Il 7 luglio, il vicepresidente esecutivo della Commissione europea Frans Timmermans, il ministro canadese per l’ambiente e i cambiamenti climatici Jonathan Wilkinson e il ministro cinese per l’ecologia e l’ambiente Huang Runqiu hanno presieduto la quarta sessione del Ministerial on Climate Action, tenutasi in formato virtuale. Insieme a loro, hanno partecipato anche altri paesi, quali Australia, Russia, Regno Unito, Brasile, Giappone, Indonesia, Singapore, Ecuador, Bhutan e le Isole Marshall.

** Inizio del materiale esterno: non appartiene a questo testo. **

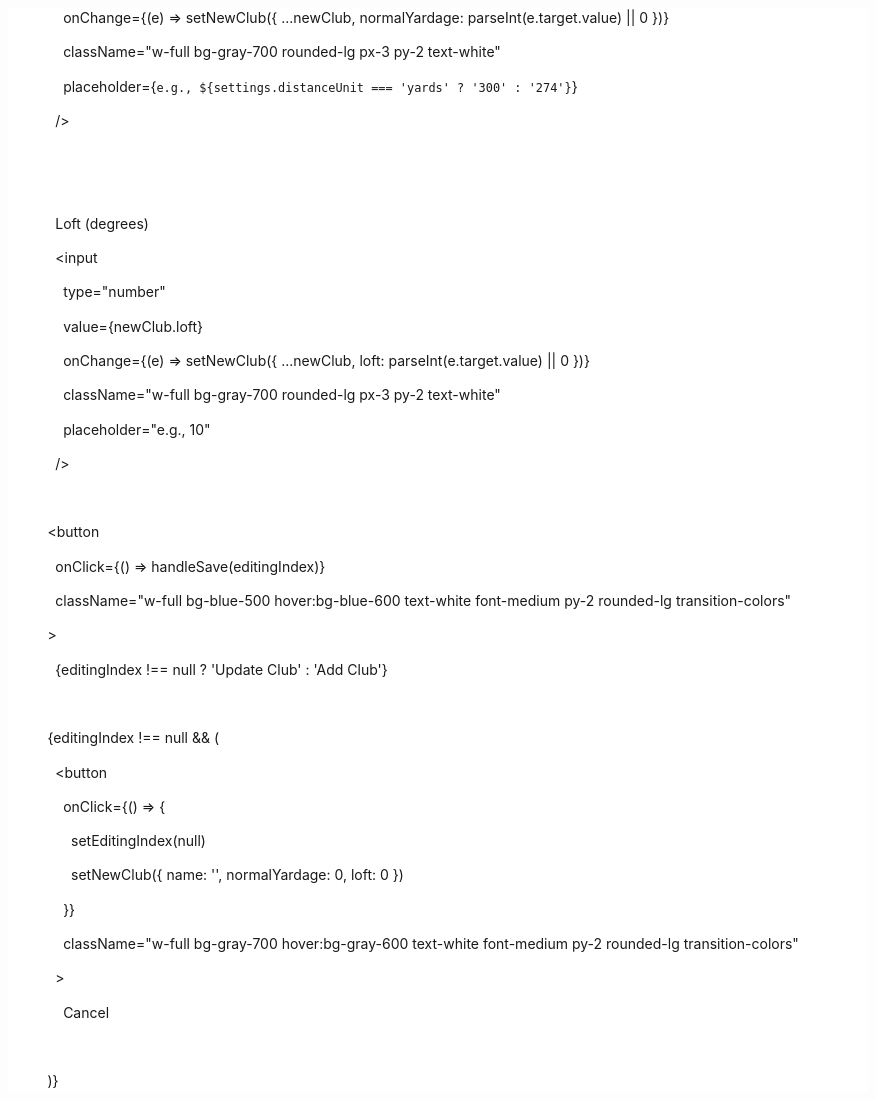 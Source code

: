               onChange={(e) => setNewClub({ ...newClub, normalYardage: parseInt(e.target.value) || 0 })}

              className="w-full bg-gray-700 rounded-lg px-3 py-2 text-white"

              placeholder={`e.g., ${settings.distanceUnit === 'yards' ? '300' : '274'}`}

            />

          </div>

          <div>

            <label className="block text-sm text-gray-400 mb-1">Loft (degrees)</label>

            <input

              type="number"

              value={newClub.loft}

              onChange={(e) => setNewClub({ ...newClub, loft: parseInt(e.target.value) || 0 })}

              className="w-full bg-gray-700 rounded-lg px-3 py-2 text-white"

              placeholder="e.g., 10"

            />

          </div>

          <button

            onClick={() => handleSave(editingIndex)}

            className="w-full bg-blue-500 hover:bg-blue-600 text-white font-medium py-2 rounded-lg transition-colors"

          >

            {editingIndex !== null ? 'Update Club' : 'Add Club'}

          </button>

          {editingIndex !== null && (

            <button

              onClick={() => {

                setEditingIndex(null)

                setNewClub({ name: '', normalYardage: 0, loft: 0 })

              }}

              className="w-full bg-gray-700 hover:bg-gray-600 text-white font-medium py-2 rounded-lg transition-colors"

            >

              Cancel

            </button>

          )}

Tenere l’incontro in questo periodo, seppur in modo telematico, invia un chiaro segnale politico che la ripresa dalla pandemia di coronavirus andrà di pari passo con la transizione verso economie a basse emissioni di carbonio e resistenti ai cambiamenti climatici. I copresidenti presenti all’incontro hanno riconosciuto che le società di tutto il mondo sono state colpite dalla pandemia, anche se in modo diverso e con delle differenze tra loro, e si trovano ora a dover pianificare la ripresa in ogni suo aspetto. Ciò che accomuna gli Stati e le istituzioni europee è senz’altro la volontà di cooperare, in quanto ci si rende conto che gli sforzi dei singoli attori produrranno risultati migliori se vi sarà una collaborazione, se si potranno condividere esperienze e coordinare le loro azioni a livello nazionale e globale.

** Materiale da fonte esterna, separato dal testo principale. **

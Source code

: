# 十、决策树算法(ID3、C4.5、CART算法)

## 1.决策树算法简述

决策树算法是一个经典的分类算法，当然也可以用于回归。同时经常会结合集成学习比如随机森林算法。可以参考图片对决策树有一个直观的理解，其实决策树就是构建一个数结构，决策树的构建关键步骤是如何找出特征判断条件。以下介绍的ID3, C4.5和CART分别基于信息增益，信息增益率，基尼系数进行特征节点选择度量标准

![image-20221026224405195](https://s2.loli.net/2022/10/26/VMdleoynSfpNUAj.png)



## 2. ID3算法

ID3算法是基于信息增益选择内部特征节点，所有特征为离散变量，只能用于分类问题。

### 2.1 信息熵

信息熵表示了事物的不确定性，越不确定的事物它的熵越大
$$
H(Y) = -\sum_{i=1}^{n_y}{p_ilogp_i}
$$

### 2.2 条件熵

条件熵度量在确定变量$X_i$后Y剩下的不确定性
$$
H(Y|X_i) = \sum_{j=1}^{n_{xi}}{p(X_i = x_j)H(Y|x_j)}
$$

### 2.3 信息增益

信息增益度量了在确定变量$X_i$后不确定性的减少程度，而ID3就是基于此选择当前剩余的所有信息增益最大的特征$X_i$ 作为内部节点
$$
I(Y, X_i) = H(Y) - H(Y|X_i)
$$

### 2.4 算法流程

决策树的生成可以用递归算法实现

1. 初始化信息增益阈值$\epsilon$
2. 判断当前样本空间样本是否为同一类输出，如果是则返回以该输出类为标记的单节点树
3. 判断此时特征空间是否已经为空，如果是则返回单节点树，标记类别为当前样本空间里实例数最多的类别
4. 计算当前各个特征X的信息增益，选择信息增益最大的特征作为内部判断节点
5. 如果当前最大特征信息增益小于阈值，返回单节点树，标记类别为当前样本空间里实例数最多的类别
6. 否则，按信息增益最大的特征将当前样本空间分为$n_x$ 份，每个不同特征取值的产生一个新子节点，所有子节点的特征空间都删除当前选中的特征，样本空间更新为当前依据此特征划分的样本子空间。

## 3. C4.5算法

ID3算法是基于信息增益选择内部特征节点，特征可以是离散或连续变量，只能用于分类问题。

Il vicepresidente esecutivo Frans Timmermans, nonché commissario per il Green Deal europeo, ha dichiarato: “Il pianeta non può aspettare che noi interveniamo sui cambiamenti climatici. Siamo stati costretti dall’epidemia di Covid-19 a rimandare la COP26, ma stiamo lavorando con tutti i nostri partner internazionali per condividere idee ed esperienze su una ristrutturazione e sulla riduzione dell’inquinamento delle nostre economie. Il pacchetto di recupero da 750 miliardi di euro proposto dalla Commissione europea ha a cuore la transizione verde, incluso il nostro sostegno alla ripresa nei paesi partner, e sono stato lieto di presentarlo oggi ai miei colleghi di tutto il mondo. Senza una ripresa verde saremmo usciti dalla crisi Covid-19 solo per scoprire che siamo sonnambuli in una crisi climatica”.

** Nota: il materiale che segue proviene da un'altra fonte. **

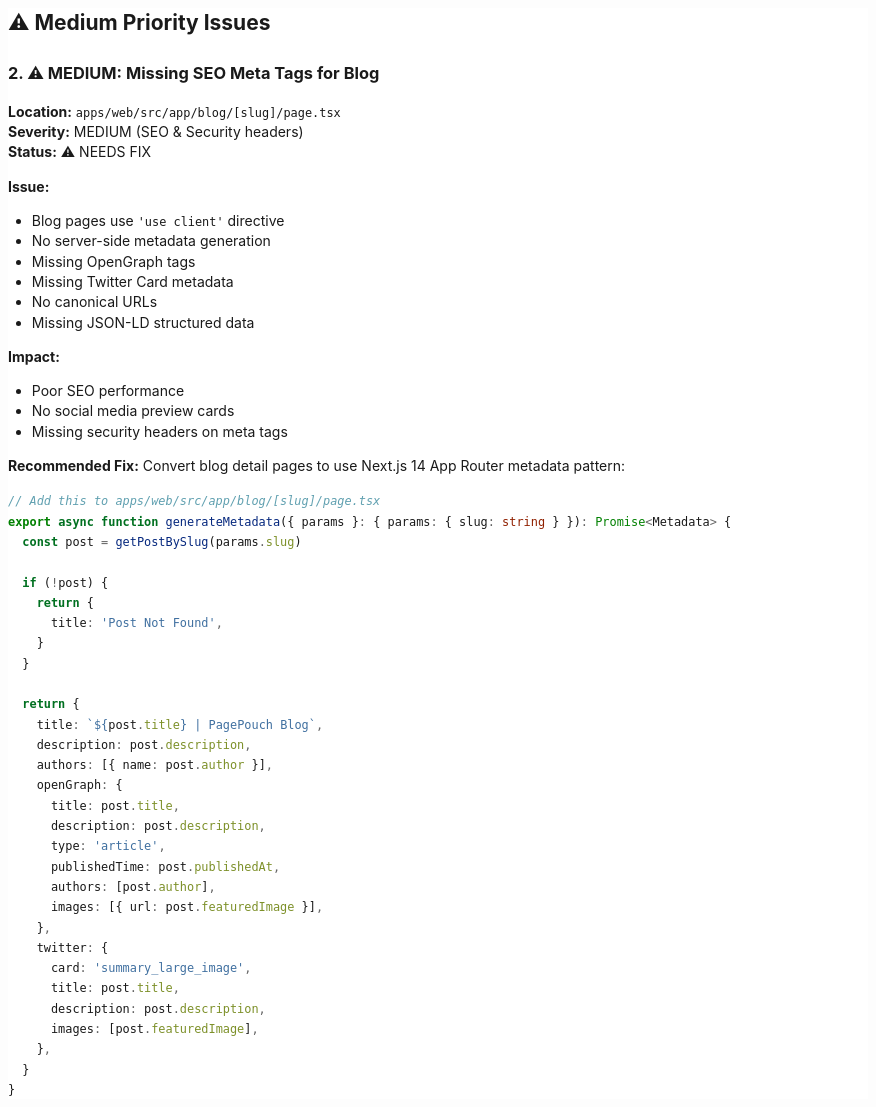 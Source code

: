 
## ⚠️ Medium Priority Issues

### 2. ⚠️ MEDIUM: Missing SEO Meta Tags for Blog

**Location:** `apps/web/src/app/blog/[slug]/page.tsx`  
**Severity:** MEDIUM (SEO & Security headers)  
**Status:** ⚠️ NEEDS FIX  

**Issue:**
- Blog pages use `'use client'` directive
- No server-side metadata generation
- Missing OpenGraph tags
- Missing Twitter Card metadata
- No canonical URLs
- Missing JSON-LD structured data

**Impact:**
- Poor SEO performance
- No social media preview cards
- Missing security headers on meta tags

**Recommended Fix:**
Convert blog detail pages to use Next.js 14 App Router metadata pattern:

```typescript
// Add this to apps/web/src/app/blog/[slug]/page.tsx
export async function generateMetadata({ params }: { params: { slug: string } }): Promise<Metadata> {
  const post = getPostBySlug(params.slug)
  
  if (!post) {
    return {
      title: 'Post Not Found',
    }
  }

  return {
    title: `${post.title} | PagePouch Blog`,
    description: post.description,
    authors: [{ name: post.author }],
    openGraph: {
      title: post.title,
      description: post.description,
      type: 'article',
      publishedTime: post.publishedAt,
      authors: [post.author],
      images: [{ url: post.featuredImage }],
    },
    twitter: {
      card: 'summary_large_image',
      title: post.title,
      description: post.description,
      images: [post.featuredImage],
    },
  }
}
```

Le due strategie della Commissione europea

Nell’ambito dell’attuazione del Green deal europeo, la Commissione europea ha presentato due nuove strategie, una per il sistema energetico del futuro e l’altra per l’idrogeno pulito. Per raggiungere la neutralità climatica entro il 2050 come previsto dall’accordo verde, l’Europa deve trasformare il suo sistema energetico, responsabile del 75% delle emissioni di gas a effetto serra dell’UE. La strategia europea per l’integrazione del sistema energetico e quella per l’idrogeno getteranno le fondamenta per un settore dell’energia più efficiente e interconnesso, orientato al duplice obiettivo di un pianeta più pulito e di un’economica più forte. La strategia europea per l’integrazione del sistema energetico sarà il quadro di riferimento per la transizione all’energia verde. La strategia si basa su tre pilastri: un sistema energetico più circolare; una maggiore elettrificazione diretta dei settori d’uso finale; l’uso di combustibili puliti quali idrogeno rinnovabile, biocarburanti e biogas sostenibili. La strategia per l’idrogeno è invece volta a favorire la decarbonizzazione dell’industria, dei trasporti, della produzione di energia elettrica e dell’edilizia in Europa. Questa transizione graduale prevede diverse fasi da completare, anche grazie alla nuova alleanza europea per l’idrogeno pulito, che riunisce attori del settore, esponenti della società civile, ministri nazionali e regionali ed anche rappresentanti della BEI. “Le strategie adottate oggi daranno impulso al Green Deal europeo e alla ripresa verde e ci metteranno sulla giusta strada per decarbonizzare la nostra economia entro il 2050” ha affermato Frans Timmermans, commissario per il Green Deal.